Solution Approach 2:
The patent combines multiple candidate region detection results from different postures by transforming coordinates to a common reference frame and merging the results. This integration of information from multiple sources allows the system to confirm true lesions that appear consistently across postures while eliminating false positives that appear in only one posture.
2Reliability
If images are taken in two different postures to reduce false detection, then detection reliability improves, but the complexity of the detection system increases due to multiple image processing requirements
Solution Approach 1:
The patent introduces a coordinate transformation unit as an intermediary that converts candidate region coordinates from different posture images into a common reference coordinate system. This mediator enables the merging of detection results without requiring complex manual alignment procedures, thus improving reliability while managing system complexity through automated transformation processes.
3Ease of operation
If candidate regions are individually detected in each image without coordination, then processing simplicity is maintained, but false detection increases due to inability to distinguish true lesions from artifacts
Solution Approach 1:
The patent implements a feedback mechanism where detection results from one posture are used to verify and refine detections in another posture.
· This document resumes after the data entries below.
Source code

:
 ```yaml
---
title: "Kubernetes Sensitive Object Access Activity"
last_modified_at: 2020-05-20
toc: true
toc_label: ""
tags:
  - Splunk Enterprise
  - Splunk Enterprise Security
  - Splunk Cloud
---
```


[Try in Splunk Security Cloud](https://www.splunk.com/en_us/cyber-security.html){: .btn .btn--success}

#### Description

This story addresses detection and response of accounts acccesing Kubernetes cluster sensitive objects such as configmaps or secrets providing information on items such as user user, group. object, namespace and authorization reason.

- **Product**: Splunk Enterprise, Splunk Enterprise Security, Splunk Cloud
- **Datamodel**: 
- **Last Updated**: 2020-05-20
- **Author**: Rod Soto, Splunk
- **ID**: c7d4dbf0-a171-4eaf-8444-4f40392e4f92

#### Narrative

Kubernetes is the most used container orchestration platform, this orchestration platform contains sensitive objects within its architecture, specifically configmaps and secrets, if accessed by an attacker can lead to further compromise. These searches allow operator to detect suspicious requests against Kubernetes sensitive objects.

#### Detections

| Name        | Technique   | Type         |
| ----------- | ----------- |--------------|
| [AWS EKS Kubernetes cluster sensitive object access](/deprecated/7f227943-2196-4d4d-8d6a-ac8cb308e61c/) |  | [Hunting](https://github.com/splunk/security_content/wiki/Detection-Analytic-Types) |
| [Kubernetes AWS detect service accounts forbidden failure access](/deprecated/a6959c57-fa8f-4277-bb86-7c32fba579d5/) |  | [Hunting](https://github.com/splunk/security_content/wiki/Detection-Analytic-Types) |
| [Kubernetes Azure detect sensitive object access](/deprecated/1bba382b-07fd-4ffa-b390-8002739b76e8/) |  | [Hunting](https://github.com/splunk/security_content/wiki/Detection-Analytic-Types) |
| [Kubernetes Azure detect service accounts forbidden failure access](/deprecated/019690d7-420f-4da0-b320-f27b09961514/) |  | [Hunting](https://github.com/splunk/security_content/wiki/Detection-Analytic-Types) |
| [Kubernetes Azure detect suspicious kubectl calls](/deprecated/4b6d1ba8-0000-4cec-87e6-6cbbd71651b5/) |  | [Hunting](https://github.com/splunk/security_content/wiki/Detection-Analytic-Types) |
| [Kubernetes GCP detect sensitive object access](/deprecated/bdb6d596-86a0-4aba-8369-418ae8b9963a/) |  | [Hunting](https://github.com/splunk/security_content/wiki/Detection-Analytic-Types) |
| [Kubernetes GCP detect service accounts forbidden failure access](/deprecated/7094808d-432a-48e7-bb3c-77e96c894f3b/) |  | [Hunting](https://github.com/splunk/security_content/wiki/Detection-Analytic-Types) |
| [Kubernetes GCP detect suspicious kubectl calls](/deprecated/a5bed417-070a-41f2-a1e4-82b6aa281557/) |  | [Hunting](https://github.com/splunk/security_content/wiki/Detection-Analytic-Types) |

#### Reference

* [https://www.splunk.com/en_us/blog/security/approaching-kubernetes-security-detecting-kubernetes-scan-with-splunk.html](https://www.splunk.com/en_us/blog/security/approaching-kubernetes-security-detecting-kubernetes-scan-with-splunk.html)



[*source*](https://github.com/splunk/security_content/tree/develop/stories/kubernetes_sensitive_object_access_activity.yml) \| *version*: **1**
By comparing candidate regions across multiple postures through coordinate transformation and merging, the system provides feedback that confirms true lesions and eliminates false positives, thereby improving reliability while maintaining operational simplicity through automated verification.
Data Source
AI summary
An object detection device that detects a specific object included in an input image includes a first candidate region specifying unit that specifies a first candidate region in which an object candidate is included from a first input image obtained by imaging a subject in a first posture, a second candidate region specifying unit that specifies a second candidate region in which an object candidate is included from a second input image obtained by imaging the subject in a second posture different from the first posture, a deformation displacement field generation unit that generates a deformation displacement field between the first input image and the second input image, a coordinate transformation unit that transforms a coordinate of the second candidate region to a coordinate of the first posture based on the deformation displacement field, an association unit that associates the first candidate region with the transformed second candidate region that is close to the first candidate region, and a same object determination unit that determines that the object candidates included in the candidate regions associated with each other by the association unit are the same object and are the specific object.